WHAT YOU NEED TO DO:
Each line of the entries below that includes "decrease" belongs in your answer.

RECORDS TO USE:
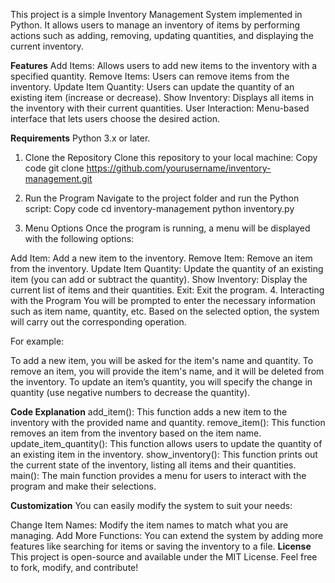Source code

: This project is a simple Inventory Management System implemented in Python. It allows users to manage an inventory of items by performing actions such as adding, removing, updating quantities, and displaying the current inventory.

**Features**
Add Items: Allows users to add new items to the inventory with a specified quantity.
Remove Items: Users can remove items from the inventory.
Update Item Quantity: Users can update the quantity of an existing item (increase or decrease).
Show Inventory: Displays all items in the inventory with their current quantities.
User Interaction: Menu-based interface that lets users choose the desired action.

**Requirements**
Python 3.x or later.

1. Clone the Repository
Clone this repository to your local machine:
Copy code
git clone https://github.com/yourusername/inventory-management.git

2. Run the Program
Navigate to the project folder and run the Python script:
Copy code
cd inventory-management
python inventory.py

3. Menu Options
Once the program is running, a menu will be displayed with the following options:

Add Item: Add a new item to the inventory.
Remove Item: Remove an item from the inventory.
Update Item Quantity: Update the quantity of an existing item (you can add or subtract the quantity).
Show Inventory: Display the current list of items and their quantities.
Exit: Exit the program.
4. Interacting with the Program
You will be prompted to enter the necessary information such as item name, quantity, etc. Based on the selected option, the system will carry out the corresponding operation.

For example:

To add a new item, you will be asked for the item's name and quantity.
To remove an item, you will provide the item's name, and it will be deleted from the inventory.
To update an item’s quantity, you will specify the change in quantity (use negative numbers to decrease the quantity).


**Code Explanation**
add_item(): This function adds a new item to the inventory with the provided name and quantity.
remove_item(): This function removes an item from the inventory based on the item name.
update_item_quantity(): This function allows users to update the quantity of an existing item in the inventory.
show_inventory(): This function prints out the current state of the inventory, listing all items and their quantities.
main(): The main function provides a menu for users to interact with the program and make their selections.

**Customization**
You can easily modify the system to suit your needs:

Change Item Names: Modify the item names to match what you are managing.
Add More Functions: You can extend the system by adding more features like searching for items or saving the inventory to a file.
**License**
This project is open-source and available under the MIT License. Feel free to fork, modify, and contribute!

RESPONSE:
Update Item Quantity: Users can update the quantity of an existing item (increase or decrease).
To update an item’s quantity, you will specify the change in quantity (use negative numbers to decrease the quantity).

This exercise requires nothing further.